Don’t Look Up is a black comedy, but you won’t laugh when you think about it.
Don’t Look Up begins with two teachers and students Randall Mindy (Leonardo DiCaprio) and Kate Dibiasky (Jennifer Lawrence) discovering a meteorite larger than the one that killed off the dinosaurs tens of millions of years ago is rushing towards Earth. Soil. After 6 months and 14 days, upon impact, this meteorite will cause a global extinction event. Randall and Kate try to convince the people and the government to trust and act together. But with a mostly useless White House, deeply divided society, hope to save the planet is slowly slipping out of hand.
Since the trailer was revealed, Don’t Look Up has shown that it is there to “comedy”. As a black comedy, and like other black comedies, Don’t Look Up is a distorted mirror of the real world, portraying our realities through lenses that hide the poignancy behind the scenes. laughter. It’s not hard to see a correlation between the movie and the real situation we live in. And if you’re American, it’s even more poignant.
The event that shakes the world today is without a doubt the Covid-19 pandemic sweeping the globe since 2020. The world has experienced many terrible epidemics, but what makes Covid-19 a miracle The events of the century are the social-political-humanitarian issues it “unearths”—issues judged to be worse than the virus itself. Don’t Look Up is clearly inspired by that. Instead of Corona, the film hurls a meteorite at Earth as a way of directly satirizing today’s world: even if you punch them in the face with meteoric truth, they’re unlikely to notice. .
The irony is evident in the film, but the sense of humor is too cruel to laugh at. Don’t Look Up doesn’t need a “drawing cake” to create a fantasy reality. Everything in the movie couldn’t be closer to reality.
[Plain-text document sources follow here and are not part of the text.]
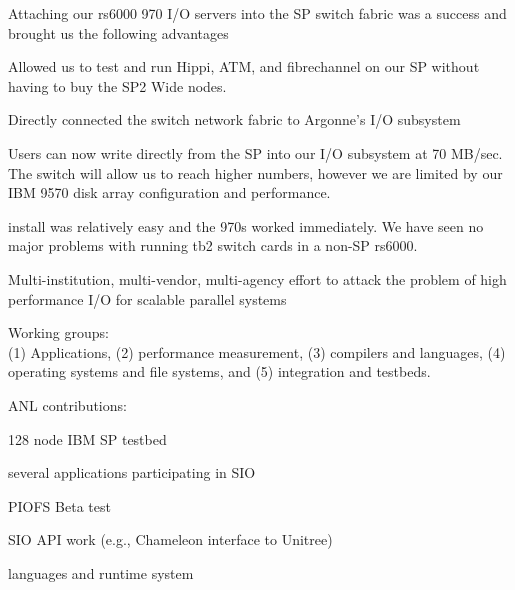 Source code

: 
\begin{small}
Attaching our rs6000 970 I/O servers into the SP switch fabric was a success
and brought us the following advantages

\begin{mainpts}
\item  Allowed us to test and run Hippi, ATM, and fibrechannel on our SP
   without having to buy the SP2 Wide nodes.

\item  Directly connected the switch network fabric to Argonne's I/O subsystem 

\item  Users can now write directly from the SP into our I/O subsystem
   at 70 MB/sec.  The switch will allow us to reach higher numbers,
   however we are limited by our IBM 9570 disk array configuration and
   performance.  


\item  install was relatively easy and the 970s worked immediately.  We 
   have seen no major problems with running tb2 switch cards in 
   a non-SP rs6000.
\end{mainpts}
\end{small}
\ve

\begin{small}
Multi-institution, multi-vendor, multi-agency
effort to attack the problem of high performance I/O for scalable parallel
systems

Working groups:\\
(1) Applications, (2) performance measurement, (3) compilers and languages, 
(4) operating
systems and file systems, and (5) integration and testbeds.

ANL contributions:
\begin{mainpts}
\item 128 node IBM SP testbed
\item several applications participating in SIO
\item PIOFS Beta test
\item SIO API work (e.g., Chameleon interface to Unitree)
\item languages and runtime system 
\end{mainpts}

\end{small}
\ve


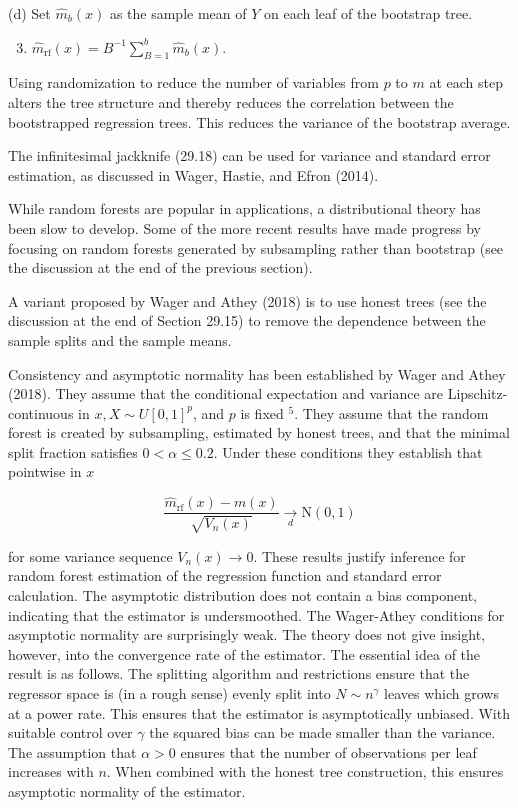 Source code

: \documentclass[10pt]{article}
\begin{document}
(d) Set $\widehat{m}_{b}(x)$ as the sample mean of $Y$ on each leaf of the bootstrap tree.

\begin{enumerate}
  \setcounter{enumi}{2}
  \item $\widehat{m}_{\mathrm{rf}}(x)=B^{-1} \sum_{B=1}^{b} \widehat{m}_{b}(x)$.
\end{enumerate}

Using randomization to reduce the number of variables from $p$ to $m$ at each step alters the tree structure and thereby reduces the correlation between the bootstrapped regression trees. This reduces the variance of the bootstrap average.

The infinitesimal jackknife (29.18) can be used for variance and standard error estimation, as discussed in Wager, Hastie, and Efron (2014).

While random forests are popular in applications, a distributional theory has been slow to develop. Some of the more recent results have made progress by focusing on random forests generated by subsampling rather than bootstrap (see the discussion at the end of the previous section).

A variant proposed by Wager and Athey (2018) is to use honest trees (see the discussion at the end of Section 29.15) to remove the dependence between the sample splits and the sample means.

Consistency and asymptotic normality has been established by Wager and Athey (2018). They assume that the conditional expectation and variance are Lipschitz-continuous in $x, X \sim U[0,1]^{p}$, and $p$ is fixed ${ }^{5}$. They assume that the random forest is created by subsampling, estimated by honest trees, and that the minimal split fraction satisfies $0<\alpha \leq 0.2$. Under these conditions they establish that pointwise in $x$

$$
\frac{\widehat{m}_{\mathrm{rf}}(x)-m(x)}{\sqrt{V_{n}(x)}} \underset{d}{\longrightarrow} \mathrm{N}(0,1)
$$

for some variance sequence $V_{n}(x) \rightarrow 0$. These results justify inference for random forest estimation of the regression function and standard error calculation. The asymptotic distribution does not contain a bias component, indicating that the estimator is undersmoothed. The Wager-Athey conditions for asymptotic normality are surprisingly weak. The theory does not give insight, however, into the convergence rate of the estimator. The essential idea of the result is as follows. The splitting algorithm and restrictions ensure that the regressor space is (in a rough sense) evenly split into $N \sim n^{\gamma}$ leaves which grows at a power rate. This ensures that the estimator is asymptotically unbiased. With suitable control over $\gamma$ the squared bias can be made smaller than the variance. The assumption that $\alpha>0$ ensures that the number of observations per leaf increases with $n$. When combined with the honest tree construction, this ensures asymptotic normality of the estimator.
\end{document}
When a destructive event emerges, people don’t care about it. On the contrary, they ask irrelevant questions, sow doubt, and become so “allergic” to the truth that they choose to care about frivolous and superficial things, just because the truth awaits them unpleasantly. .
Don’t Look Up presents a harsh reality view of people in the age of technology. Having access to a wealth of data should have made it easier for the truth to come to the public, but it backfired. The society in Don’t Look Up is too divided by fake news and suspicion to voluntarily consider aspects of the claims objectively, unaffected by personal political ideologies. The consequences of it are disastrous, both in movies and in real life.
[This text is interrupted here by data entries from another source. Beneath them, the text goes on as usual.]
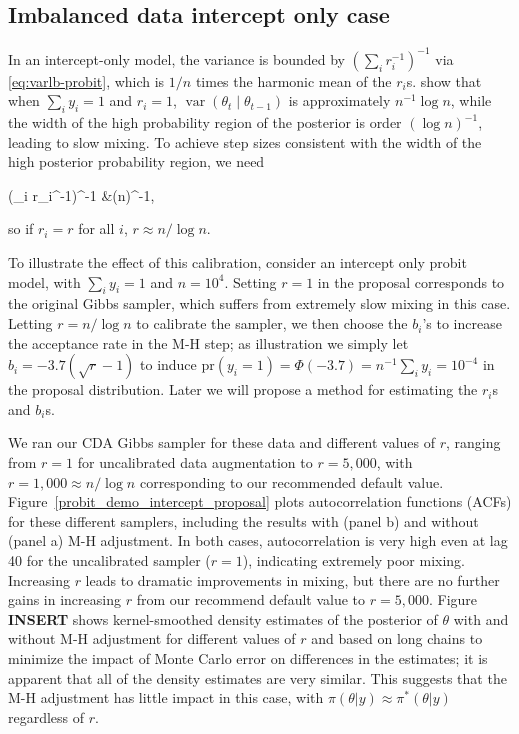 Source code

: \documentclass[10pt]{article}
\newcommand{\be}{\begin{equs}}
\newcommand{\ee}{\end{equs}}
\DeclareMathOperator{\var}{var}
\begin{document}
\subsection{Imbalanced data intercept only case}

In an intercept-only model, the variance is bounded by $\left(\sum_i r_i^{-1}\right)^{-1}$ via \eqref{eq:varlb-probit}, which is $1/n$ times the harmonic mean of the $r_i$s. \cite{johndrow2016inefficiency} show that when $\sum_i y_i = 1$ and $r_i = 1$, $\var(\theta_t \mid \theta_{t-1})$ is approximately $n^{-1} \log n$, while the width of the high probability region of the posterior is order $(\log n)^{-1}$, leading to slow mixing. To achieve step sizes consistent with the width of the high posterior probability region, we need
\be
\left(\sum_i r_i^{-1}\right)^{-1} &\approx (\log n)^{-1},
\ee
so if $r_i = r$ for all $i$, $r \approx n/\log n$.

To illustrate the effect of this calibration, consider an intercept only probit model, with $\sum_i y_i =1$ and $n=10^4$. Setting $r=1$ in the proposal corresponds to the original \cite{albert1993bayesian} Gibbs sampler, which suffers from extremely slow mixing in this case.  Letting $r = n/\log n$ to calibrate the sampler, we then choose the $b_i$'s to increase the acceptance rate in the M-H step; as illustration we simply let $b_i = -3.7 (\sqrt r -1)$ to induce $\mbox{pr}(y_i = 1) = \Phi(-3.7) = n^{-1}\sum_i y_i = 10^{-4}$ in the proposal distribution.  Later we will propose a method for estimating the $r_i$s and $b_i$s.  

We ran our CDA Gibbs sampler for these data and different values of $r$, ranging from $r=1$ for uncalibrated data augmentation to $r=5,000$, with $r=1,000 \approx n/\log n$ corresponding to our recommended default value.  Figure~\ref{probit_demo_intercept_proposal} plots autocorrelation functions (ACFs) for these different samplers, including the results with (panel b) and without (panel a) M-H adjustment.  In both cases, autocorrelation is very high even at lag 40 for the uncalibrated sampler ($r=1$), indicating extremely poor mixing.  Increasing $r$ leads to dramatic improvements in mixing, but there are no further gains in increasing $r$ from our recommend default value to $r=5,000$.  
Figure {\bf INSERT} shows kernel-smoothed density estimates of the posterior of $\theta$ with and without M-H adjustment for different values of $r$ and based on long chains to minimize the impact of Monte Carlo error on differences in the estimates; it is apparent that all of the density estimates are very similar.  This suggests that the M-H adjustment has little impact in this case, with $\pi(\theta | y) \approx \pi^*(\theta | y)$ regardless of $r$. 
\end{document}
Overall, the script of Don’t Look Up is quite simple, but completely unpredictable, or the ending is too obvious, only we can still hope it is a movie that follows the typical formula, or embracing human expectations here, and in real life, nature is more intelligent and “enlightened” to something, there’s a chance the movie has a happy ending, to ease the discomfort the movie has slowly spread into the audience. The answer couldn’t be darker. And it was the right decision. Don’t Look Up thus preserves its poignant irony to the end, while perfecting the message it’s aiming for.
Bringing together some of Hollywood’s best faces is a great thing for Don’t Look Up . Star power completely anchors the film with its straight-forward plot with a lack of humour. Quality acting is undisputed here, which also partly compensates for the film’s spreading pacing. Many times Don’t Look Up doesn’t make watching a movie pleasant, sometimes it makes viewers find its story too long and not very exciting. In those moments, faces like DiCaprio, Lawrence, Meryl Streep, Cate Blanchet… make everything so much better.
Although the premise of Don’t Look Up is very gloomy, there are still rare rays of light in it. Besides useless politicians, a tech billionaire hybrid between Elon Musk and Joe Biden, the media that pursues shocking values and those who believe in conspiracy theories instead of science, black comedy project director Adam McKay still highlights the only thing that matters in its darkest hour: the bond of people and family.
In short, Don’t Look Up doesn’t have much to complain about, nor is it really picky about viewers. And if you’re patient, you’ll still have a pretty good movie with a bit of cynical humor and brutal irony.